Fidel, ni todas las alabanzas ni todos los odios...


MURIÓ FIDEL CASTRO. Todos dicen que falleció el viernes pasado a las 10:29 de la noche, pero lo cierto es que en ese momento Fidel solo dejó de respirar, porque muerto estaba hace tiempo.

Quienes me conocen saben de mi entrañable relación familiar con Cuba y lo que pienso de Fidel y no voy a polemizar al respecto, no tiene caso: Independientemente de todo lo que se diga de él, los que lo veneran desde la comodidad de sus circunstancias –en Cuba o afuera– lo seguirán haciendo; quienes lo repudian –también, en Cuba o desde el exilio– lo harán hasta el fin de sus días.

Desde la emoción, desde el corazón, -lean bien, desde el corazón y la emoción– yo me alineo con los últimos, con quienes piensan y sienten que el inmenso daño que Fidel hizo a las familias cubanas que no se sometieron a su régimen es infinitamente mayor que lo bueno que hizo en áreas como la educación y la salud. Tranquilos los 'fidelistas', tranquilos: ésta es solo mi opinión, tan mía como de ustedes las suyas, con un acento importante: la realidad no se construye con opiniones, no con las mías, no con las de los demás. La realidad se construye con hechos, con… realidades, valga la redundancia.

Ahora bien –y esto es lo realmente importante– desde la razón, considero que de nada vale continuar adorando u odiando a alguien que hace tiempo dejó de estar, que lo terrible que hizo al fragmentar familias y sueños de manera irrevocable es un hecho consumado sin la menor posibilidad de ser reparado, y que, a partir de esto, los cientos de miles de cubanos que tuvieron que emigrar e inventarse una nueva vida, lo hicieron y reconstruyeron destinos y aprendieron a amar a personas que de otra manera jamás hubiesen conocido y formaron familias y tienen los hijos y los nietos que tienen ahora.

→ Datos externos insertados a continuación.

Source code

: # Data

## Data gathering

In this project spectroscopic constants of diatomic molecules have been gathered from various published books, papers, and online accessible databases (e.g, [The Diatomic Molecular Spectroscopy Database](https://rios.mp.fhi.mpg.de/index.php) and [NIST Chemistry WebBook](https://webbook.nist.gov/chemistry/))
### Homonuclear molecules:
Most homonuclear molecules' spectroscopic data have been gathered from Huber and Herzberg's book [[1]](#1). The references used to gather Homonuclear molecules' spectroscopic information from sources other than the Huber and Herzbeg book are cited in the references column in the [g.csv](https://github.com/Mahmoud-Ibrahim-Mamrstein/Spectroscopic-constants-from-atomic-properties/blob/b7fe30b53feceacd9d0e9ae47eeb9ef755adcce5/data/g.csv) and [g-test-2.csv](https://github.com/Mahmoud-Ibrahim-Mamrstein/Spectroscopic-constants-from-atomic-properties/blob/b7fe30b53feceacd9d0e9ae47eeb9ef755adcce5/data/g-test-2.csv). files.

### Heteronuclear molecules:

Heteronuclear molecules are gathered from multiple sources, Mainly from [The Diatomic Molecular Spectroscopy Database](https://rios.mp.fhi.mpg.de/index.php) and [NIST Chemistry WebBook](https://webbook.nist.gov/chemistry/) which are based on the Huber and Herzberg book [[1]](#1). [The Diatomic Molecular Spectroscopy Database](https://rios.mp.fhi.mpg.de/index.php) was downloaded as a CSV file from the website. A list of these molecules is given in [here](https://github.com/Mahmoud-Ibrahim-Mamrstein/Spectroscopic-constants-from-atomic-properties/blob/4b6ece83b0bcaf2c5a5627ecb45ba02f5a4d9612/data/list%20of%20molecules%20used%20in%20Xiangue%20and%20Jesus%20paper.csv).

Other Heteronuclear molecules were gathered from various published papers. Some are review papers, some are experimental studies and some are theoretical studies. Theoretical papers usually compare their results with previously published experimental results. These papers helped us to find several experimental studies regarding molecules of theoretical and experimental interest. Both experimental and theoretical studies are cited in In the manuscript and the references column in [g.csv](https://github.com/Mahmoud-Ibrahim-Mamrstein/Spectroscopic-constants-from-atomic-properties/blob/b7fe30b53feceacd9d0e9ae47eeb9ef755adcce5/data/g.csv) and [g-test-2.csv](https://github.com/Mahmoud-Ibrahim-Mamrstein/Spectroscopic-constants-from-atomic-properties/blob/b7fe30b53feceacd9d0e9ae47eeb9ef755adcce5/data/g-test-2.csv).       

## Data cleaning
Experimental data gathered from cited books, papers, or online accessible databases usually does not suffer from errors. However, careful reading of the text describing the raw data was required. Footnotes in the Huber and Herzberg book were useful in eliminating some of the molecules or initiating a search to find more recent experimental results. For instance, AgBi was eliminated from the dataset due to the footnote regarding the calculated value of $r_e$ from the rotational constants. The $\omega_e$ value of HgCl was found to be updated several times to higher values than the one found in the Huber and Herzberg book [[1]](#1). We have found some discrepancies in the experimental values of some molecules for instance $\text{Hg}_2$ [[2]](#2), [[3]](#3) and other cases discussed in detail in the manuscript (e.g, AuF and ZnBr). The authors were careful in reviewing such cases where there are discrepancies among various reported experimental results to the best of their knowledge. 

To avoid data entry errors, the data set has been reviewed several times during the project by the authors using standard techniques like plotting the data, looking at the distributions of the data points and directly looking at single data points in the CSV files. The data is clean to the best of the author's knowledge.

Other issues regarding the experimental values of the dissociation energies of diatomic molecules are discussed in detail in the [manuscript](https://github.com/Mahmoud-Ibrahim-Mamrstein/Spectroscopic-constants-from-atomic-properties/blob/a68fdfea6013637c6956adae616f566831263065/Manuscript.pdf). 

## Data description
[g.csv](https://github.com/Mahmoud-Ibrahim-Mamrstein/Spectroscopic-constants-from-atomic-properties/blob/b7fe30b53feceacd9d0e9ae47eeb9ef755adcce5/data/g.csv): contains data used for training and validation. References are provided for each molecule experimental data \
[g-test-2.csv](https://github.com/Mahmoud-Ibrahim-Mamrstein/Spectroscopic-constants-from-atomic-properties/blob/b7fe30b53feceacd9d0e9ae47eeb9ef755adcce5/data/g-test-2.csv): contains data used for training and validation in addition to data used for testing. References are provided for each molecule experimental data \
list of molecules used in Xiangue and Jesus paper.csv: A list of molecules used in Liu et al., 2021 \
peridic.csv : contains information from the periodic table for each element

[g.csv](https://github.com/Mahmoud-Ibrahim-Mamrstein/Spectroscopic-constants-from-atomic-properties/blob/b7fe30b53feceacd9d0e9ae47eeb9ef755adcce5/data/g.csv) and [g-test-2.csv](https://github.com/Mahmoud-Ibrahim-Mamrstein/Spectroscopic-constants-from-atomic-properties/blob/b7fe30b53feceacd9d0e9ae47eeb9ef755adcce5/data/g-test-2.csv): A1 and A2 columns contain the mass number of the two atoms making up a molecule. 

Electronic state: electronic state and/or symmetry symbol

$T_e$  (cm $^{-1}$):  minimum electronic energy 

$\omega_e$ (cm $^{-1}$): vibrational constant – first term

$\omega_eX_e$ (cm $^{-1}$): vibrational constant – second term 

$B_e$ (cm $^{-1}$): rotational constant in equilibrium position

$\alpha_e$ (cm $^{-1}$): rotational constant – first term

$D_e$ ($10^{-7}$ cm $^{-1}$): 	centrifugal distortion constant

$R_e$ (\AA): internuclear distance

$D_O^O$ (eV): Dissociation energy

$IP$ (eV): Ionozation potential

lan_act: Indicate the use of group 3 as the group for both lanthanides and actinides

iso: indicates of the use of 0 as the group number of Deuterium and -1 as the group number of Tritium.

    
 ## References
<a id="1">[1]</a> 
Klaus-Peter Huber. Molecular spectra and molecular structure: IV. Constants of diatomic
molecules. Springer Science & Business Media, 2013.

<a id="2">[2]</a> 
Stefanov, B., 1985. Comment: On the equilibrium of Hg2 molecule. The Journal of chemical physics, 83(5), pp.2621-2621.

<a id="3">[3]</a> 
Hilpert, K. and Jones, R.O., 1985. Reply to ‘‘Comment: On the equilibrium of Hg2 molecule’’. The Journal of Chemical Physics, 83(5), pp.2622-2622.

Sí, las parejas y los hijos y los nietos que tienen ahora. Precisamente esos y no otros.

Nada mutará lo que Fidel fue o no fue, lo que hizo o dejó de hacer. No lo cambiarán todos los amores y alabanzas de sus incondicionales y tampoco todos los odios y maldiciones de quienes por él perdieron afectos, hogares, sueños y vidas.

Con esto solo quiero decir –reitero– que la historia es lo que es, inmutable a perpetuidad, que hay un tiempo para todo, que siempre es hoy, que siempre es ahora y que eso es lo único –sí, lo único– que tenemos.